JavaScript's numbers are IEEE 754 double precision.
That is not at all a property of JSON.  
(It *is* something you care about if one or two of the peers speaking JSON actually are written in JavaScript and you are using JavaScript primitives to operate on the JSON.)

> Many a ECMAScript and/or JSON implementation use NaN coding, which is
> probably why this restriction is there in the first place (though
> that's just a guess; I'm sure there's a list archive somewhere with a
> lengthy discussion I could check; I don't care).

Now you lost me -- JSON doesn't have NaNs.
(Another thing that CBOR has that you can't use in a JSON subset.)

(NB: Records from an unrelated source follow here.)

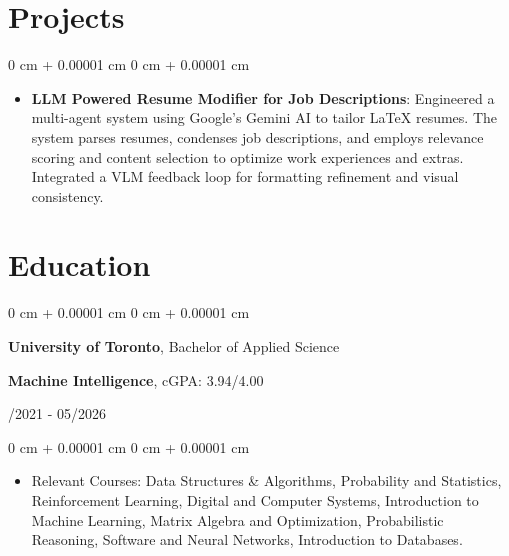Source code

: \documentclass[10pt, letterpaper]{article}
\newenvironment{highlights}{
    \begin{itemize}[
        topsep=0.10 cm,
        parsep=0.10 cm,
        partopsep=0pt,
        itemsep=0pt,
        leftmargin=0 cm + 10pt
    ]
}{
    \end{itemize}
}
\newenvironment{onecolentry}{
    \begin{adjustwidth}{
        0 cm + 0.00001 cm
    }{
        0 cm + 0.00001 cm
    }
}{
    \end{adjustwidth}
}
\newenvironment{twocolentry}[2][]{
    \onecolentry
    \def\secondColumn{#2}
    \setcolumnwidth{\fill, 4.5 cm}
    \begin{paracol}{2}
}{
    \switchcolumn \raggedleft \secondColumn
    \end{paracol}
    \endonecolentry
}
\begin{document}
\section{Projects}
\vspace{0.10 cm}
\begin{onecolentry}
    \begin{highlights}
        \item \textbf{LLM Powered Resume Modifier for Job Descriptions}: Engineered a multi-agent system using Google's Gemini AI to tailor LaTeX resumes. The system parses resumes, condenses job descriptions, and employs relevance scoring and content selection to optimize work experiences and extras. Integrated a VLM feedback loop for formatting refinement and visual consistency.
    \end{highlights}
\end{onecolentry}

\section{Education}
\vspace{0.08 cm}
\begin{twocolentry}{09/2021 - 05/2026}
    {\textbf{University of Toronto}}, Bachelor of Applied Science  
    \item \textbf{Machine Intelligence}, cGPA: {3.94}/4.00
\end{twocolentry}
\vspace{0.10 cm}
\begin{onecolentry}
    \begin{highlights}
        \item Relevant Courses: Data Structures \& Algorithms, Probability and Statistics, Reinforcement Learning, Digital and Computer Systems, Introduction to Machine Learning, Matrix Algebra and Optimization, Probabilistic Reasoning, Software and Neural Networks, Introduction to Databases.
    \end{highlights}
\end{onecolentry}
\end{document}
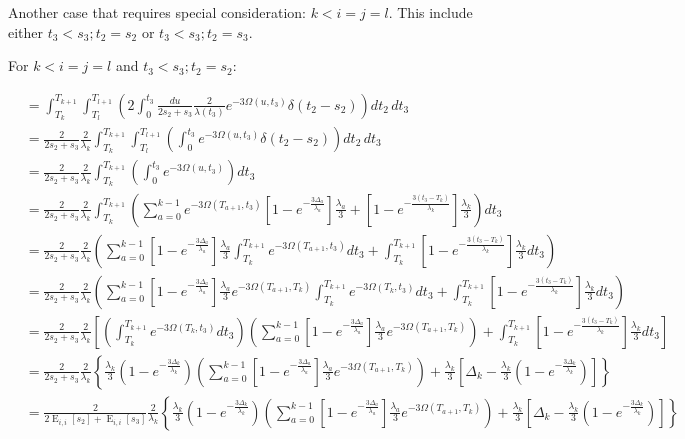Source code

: \documentclass{article}
\DeclareMathOperator{\E}{E}
\begin{document}
Another case that requires special consideration: $k<i=j=l$. This include
either $t_3<s_3;t_2=s_2$ or $t_3<s_3;t_2=s_3$.

For $k<i=j=l$ and $t_3<s_3;t_2=s_2$:

\begin{align*}
    &=\int_{T_k}^{T_{k+1}}\int_{T_l}^{T_{l+1}}\left(
    2\int_0^{t_3}\frac{du}{2s_2+s_3}\frac{2}{\lambda(t_3)}e^{-3\Omega(u,t_3)}\delta(t_2-s_2)
    \right)dt_2\,dt_3\\
    &=\frac{2}{2s_2+s_3}\frac{2}{\lambda_k}\int_{T_k}^{T_{k+1}}\int_{T_l}^{T_{l+1}}\left(
    \int_0^{t_3}e^{-3\Omega(u,t_3)}\delta(t_2-s_2)
    \right)dt_2\,dt_3\\
    &=\frac{2}{2s_2+s_3}\frac{2}{\lambda_k}\int_{T_k}^{T_{k+1}}\left(
    \int_0^{t_3}e^{-3\Omega(u,t_3)}
    \right)dt_3\\
    &=\frac{2}{2s_2+s_3}\frac{2}{\lambda_k}\int_{T_k}^{T_{k+1}}\left(
    \sum_{a=0}^{k-1} e^{-3\Omega(T_{a+1},t_3)}
    \left[1-e^{-\frac{3 \Delta_a}{\lambda_a}}\right]\frac{\lambda_a}{3}+
    \left[1-e^{-\frac{3\left(t_3-T_{k}\right)}{\lambda_{k}}}\right]\frac{\lambda_{k}}{3}
    \right)dt_3\\
    &=\frac{2}{2s_2+s_3}\frac{2}{\lambda_k}\left(
    \sum_{a=0}^{k-1} 
    \left[1-e^{-\frac{3 \Delta_a}{\lambda_a}}\right]\frac{\lambda_a}{3}\int_{T_k}^{T_{k+1}}e^{-3\Omega(T_{a+1},t_3)}dt_3+
    \int_{T_k}^{T_{k+1}}\left[1-e^{-\frac{3\left(t_3-T_{k}\right)}{\lambda_{k}}}\right]\frac{\lambda_{k}}{3}dt_3
    \right)\\
    &=\frac{2}{2s_2+s_3}\frac{2}{\lambda_k}\left(
    \sum_{a=0}^{k-1} 
    \left[1-e^{-\frac{3 \Delta_a}{\lambda_a}}\right]\frac{\lambda_a}{3}e^{-3\Omega(T_{a+1},T_k)}\int_{T_k}^{T_{k+1}}e^{-3\Omega(T_k,t_3)}dt_3+
    \int_{T_k}^{T_{k+1}}\left[1-e^{-\frac{3\left(t_3-T_{k}\right)}{\lambda_{k}}}\right]\frac{\lambda_{k}}{3}dt_3
    \right)\\
    &=\frac{2}{2s_2+s_3}\frac{2}{\lambda_k}\left[
    \left(\int_{T_k}^{T_{k+1}}e^{-3\Omega(T_k,t_3)}dt_3\right)
    \left(\sum_{a=0}^{k-1} 
    \left[1-e^{-\frac{3 \Delta_a}{\lambda_a}}\right]\frac{\lambda_a}{3}e^{-3\Omega(T_{a+1},T_k)}\right)+
    \int_{T_k}^{T_{k+1}}\left[1-e^{-\frac{3\left(t_3-T_{k}\right)}{\lambda_{k}}}\right]\frac{\lambda_{k}}{3}dt_3
    \right]\\
    &=\frac{2}{2s_2+s_3}\frac{2}{\lambda_k}\left\{
    \frac{\lambda_k}{3}\left(1-e^{-\frac{3\Delta_k}{\lambda_k}}\right)
    \left(\sum_{a=0}^{k-1} 
    \left[1-e^{-\frac{3 \Delta_a}{\lambda_a}}\right]\frac{\lambda_a}{3}e^{-3\Omega(T_{a+1},T_k)}\right)+
    \frac{\lambda_k}{3}\left[\Delta_k-\frac{\lambda_k}{3}\left(1-e^{-\frac{3\Delta_k}{\lambda_k}}\right)\right]
    \right\}\\
    &=\frac{2}{2\E_{i,i}[s_2]+\E_{i,i}[s_3]}\frac{2}{\lambda_k}\left\{
    \frac{\lambda_k}{3}\left(1-e^{-\frac{3\Delta_k}{\lambda_k}}\right)
    \left(\sum_{a=0}^{k-1} 
    \left[1-e^{-\frac{3 \Delta_a}{\lambda_a}}\right]\frac{\lambda_a}{3}e^{-3\Omega(T_{a+1},T_k)}\right)+
    \frac{\lambda_k}{3}\left[\Delta_k-\frac{\lambda_k}{3}\left(1-e^{-\frac{3\Delta_k}{\lambda_k}}\right)\right]
    \right\}\\
\end{align*}
\end{document}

>> The serializer can choose one of multiple representations (or, if it is expedient, it can stick with one).
>> Like with different size of integers, there is little effort in a deserializer to support different sizes of floats.
> 
> I wouldn't insist on having a canonical representation.  I would
> prefer to have a canonical representation if possible.  The biggest
> issue would be the need to sort object keys, which I'd not insist on
> (but it's nice to have the option to, and many a JSON encoder provides
> this).

I think Paul is working on c14n for CBOR.
As I said, I don't want to go there...
(If you think you need c14n, you probably have a bug in your architecture.)

>>> - might as well have a type for "octet string" -- no base64 encoding please
>> 
>> Yes, we are just not using the liturgical name "octet string" :-)
> 
> Yes it's there and I missed it?

Yes, we call them "byte strings" (major type 2).